The masked dance-drama Khon culminates Thai arts and culture into one theatrical art form. Most visitors may be familiar with certain characters from Khon, such as Hanuman, the white monkey, or Thosakhan or Ravana, the ten-faced demon who kidnapped Sita, Rama’s wife. However, to appreciate Khon fully, one should observe all the elements that are assembled in it.
Khon is originated from Kathakali, a form of classical dance from Southwest India. Kathakali uses elaborately colourful make-up, costumes, and face-mask wearing actor-dancers. With the influence of Ramayana, or Ramakien, in Southeast Asia, dance dramas on this Hindu epic battle of good against evil also appear in the neighbouring countries. However, while the Indian style of story-telling is faster and more furious, the Ramakien version in Thai Khon is recounted in a slower pace. If the entire epic is performed nightly, it will take several weeks or months. Thais tell the story in one episode after another while the Indian dances fast-forward the whole thing in an hour or two.

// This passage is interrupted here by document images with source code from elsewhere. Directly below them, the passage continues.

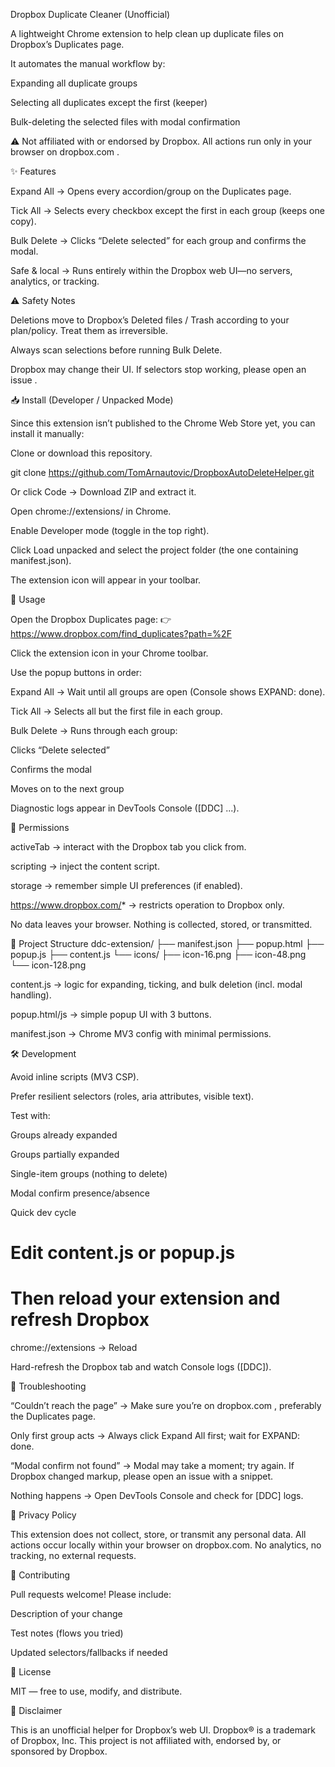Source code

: Dropbox Duplicate Cleaner (Unofficial)

A lightweight Chrome extension to help clean up duplicate files on Dropbox’s Duplicates page.

It automates the manual workflow by:

Expanding all duplicate groups

Selecting all duplicates except the first (keeper)

Bulk-deleting the selected files with modal confirmation

⚠️ Not affiliated with or endorsed by Dropbox.
All actions run only in your browser on dropbox.com
.

✨ Features

Expand All → Opens every accordion/group on the Duplicates page.

Tick All → Selects every checkbox except the first in each group (keeps one copy).

Bulk Delete → Clicks “Delete selected” for each group and confirms the modal.

Safe & local → Runs entirely within the Dropbox web UI—no servers, analytics, or tracking.

⚠️ Safety Notes

Deletions move to Dropbox’s Deleted files / Trash according to your plan/policy. Treat them as irreversible.

Always scan selections before running Bulk Delete.

Dropbox may change their UI. If selectors stop working, please open an issue
.

📥 Install (Developer / Unpacked Mode)

Since this extension isn’t published to the Chrome Web Store yet, you can install it manually:

Clone or download this repository.

git clone https://github.com/TomArnautovic/DropboxAutoDeleteHelper.git


Or click Code → Download ZIP and extract it.

Open chrome://extensions/ in Chrome.

Enable Developer mode (toggle in the top right).

Click Load unpacked and select the project folder (the one containing manifest.json).

The extension icon will appear in your toolbar.

🚀 Usage

Open the Dropbox Duplicates page:
👉 https://www.dropbox.com/find_duplicates?path=%2F

Click the extension icon in your Chrome toolbar.

Use the popup buttons in order:

Expand All → Wait until all groups are open (Console shows EXPAND: done).

Tick All → Selects all but the first file in each group.

Bulk Delete → Runs through each group:

Clicks “Delete selected”

Confirms the modal

Moves on to the next group

Diagnostic logs appear in DevTools Console ([DDC] ...).

🔑 Permissions

activeTab → interact with the Dropbox tab you click from.

scripting → inject the content script.

storage → remember simple UI preferences (if enabled).

https://www.dropbox.com/* → restricts operation to Dropbox only.

No data leaves your browser. Nothing is collected, stored, or transmitted.

🧩 Project Structure
ddc-extension/
├── manifest.json
├── popup.html
├── popup.js
├── content.js
└── icons/
    ├── icon-16.png
    ├── icon-48.png
    └── icon-128.png


content.js → logic for expanding, ticking, and bulk deletion (incl. modal handling).

popup.html/js → simple popup UI with 3 buttons.

manifest.json → Chrome MV3 config with minimal permissions.

🛠️ Development

Avoid inline scripts (MV3 CSP).

Prefer resilient selectors (roles, aria attributes, visible text).

Test with:

Groups already expanded

Groups partially expanded

Single-item groups (nothing to delete)

Modal confirm presence/absence

Quick dev cycle
# Edit content.js or popup.js
# Then reload your extension and refresh Dropbox
chrome://extensions → Reload


Hard-refresh the Dropbox tab and watch Console logs ([DDC]).

🧰 Troubleshooting

“Couldn’t reach the page” → Make sure you’re on dropbox.com
, preferably the Duplicates page.

Only first group acts → Always click Expand All first; wait for EXPAND: done.

“Modal confirm not found” → Modal may take a moment; try again. If Dropbox changed markup, please open an issue with a snippet.

Nothing happens → Open DevTools Console and check for [DDC] logs.

📝 Privacy Policy

This extension does not collect, store, or transmit any personal data.
All actions occur locally within your browser on dropbox.com.
No analytics, no tracking, no external requests.

🤝 Contributing

Pull requests welcome! Please include:

Description of your change

Test notes (flows you tried)

Updated selectors/fallbacks if needed

📄 License

MIT
 — free to use, modify, and distribute.

📣 Disclaimer

This is an unofficial helper for Dropbox’s web UI.
Dropbox® is a trademark of Dropbox, Inc. This project is not affiliated with, endorsed by, or sponsored by Dropbox.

Ramakien doesn’t only fill Thai psyche but also enriches the arts by adorning the fresco murals along the cloisters of the Temple of the Emerald Buddha and being performed as Nhung Dtalung and Nhung Yai shadow puppets, Hoon Ghrabok puppets, and Khon. Through many periods and reigns, Ramakien verses were written, rewritten, and interpreted for dramatic purposes. Similarly to operas in grand scale, Khon represents the apex of Thai art forms in literature, music, singing, dancing, performing, acrobatics, costumes, make-ups, and Khon masks as pièces de résistance.
Khon masks and headdresses are made from papier-mâché. Then they are sculpted and decorated with paint, leather, lacquer, gold, and mirrors. They are worn by certain characters: gods, demons, and simians. The faces, colours, and types of crown on top of each mask signify different characters and their hierarchy. Some masks are only made and used for venerations—the wai khru (teacher reverence) and khrob hua (mask covering ritual) ceremonies when Khon performers are ready to learn and perform. These represent deities and hermits such as Phra Pirap, the teacher of dramatic arts.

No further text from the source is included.